• **PROBLEM STATEMENT**
Set down every entry exactly as it was written.

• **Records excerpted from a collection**
_ _ _ _ _ _ _

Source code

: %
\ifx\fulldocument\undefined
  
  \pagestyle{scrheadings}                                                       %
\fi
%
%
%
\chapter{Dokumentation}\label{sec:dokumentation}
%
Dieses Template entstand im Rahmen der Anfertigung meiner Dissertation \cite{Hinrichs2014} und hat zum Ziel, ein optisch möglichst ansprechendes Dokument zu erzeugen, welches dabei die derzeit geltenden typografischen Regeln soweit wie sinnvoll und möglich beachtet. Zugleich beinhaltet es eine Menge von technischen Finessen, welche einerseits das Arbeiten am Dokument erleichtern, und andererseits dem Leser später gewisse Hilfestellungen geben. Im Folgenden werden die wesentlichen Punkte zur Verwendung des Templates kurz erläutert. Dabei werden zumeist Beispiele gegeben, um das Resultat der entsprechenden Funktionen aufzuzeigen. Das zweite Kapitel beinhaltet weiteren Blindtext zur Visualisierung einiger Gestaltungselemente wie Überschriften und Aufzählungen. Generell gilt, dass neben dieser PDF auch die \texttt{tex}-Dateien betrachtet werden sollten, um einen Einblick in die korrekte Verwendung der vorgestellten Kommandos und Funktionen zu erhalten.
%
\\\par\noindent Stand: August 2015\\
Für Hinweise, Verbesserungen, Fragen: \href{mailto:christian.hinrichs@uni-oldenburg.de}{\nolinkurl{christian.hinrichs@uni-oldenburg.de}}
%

_ _ _ _ _ _ _

• **ANSWER AREA**
Source code

: %
\ifx\fulldocument\undefined
  
  \pagestyle{scrheadings}                                                       %
\fi
%
%
%
\chapter{Dokumentation}\label{sec:dokumentation}
%
Dieses Template entstand im Rahmen der Anfertigung meiner Dissertation \cite{Hinrichs2014} und hat zum Ziel, ein optisch möglichst ansprechendes Dokument zu erzeugen, welches dabei die derzeit geltenden typografischen Regeln soweit wie sinnvoll und möglich beachtet. Zugleich beinhaltet es eine Menge von technischen Finessen, welche einerseits das Arbeiten am Dokument erleichtern, und andererseits dem Leser später gewisse Hilfestellungen geben. Im Folgenden werden die wesentlichen Punkte zur Verwendung des Templates kurz erläutert. Dabei werden zumeist Beispiele gegeben, um das Resultat der entsprechenden Funktionen aufzuzeigen. Das zweite Kapitel beinhaltet weiteren Blindtext zur Visualisierung einiger Gestaltungselemente wie Überschriften und Aufzählungen. Generell gilt, dass neben dieser PDF auch die \texttt{tex}-Dateien betrachtet werden sollten, um einen Einblick in die korrekte Verwendung der vorgestellten Kommandos und Funktionen zu erhalten.
%
\\\par\noindent Stand: August 2015\\
Für Hinweise, Verbesserungen, Fragen: \href{mailto:christian.hinrichs@uni-oldenburg.de}{\nolinkurl{christian.hinrichs@uni-oldenburg.de}}
%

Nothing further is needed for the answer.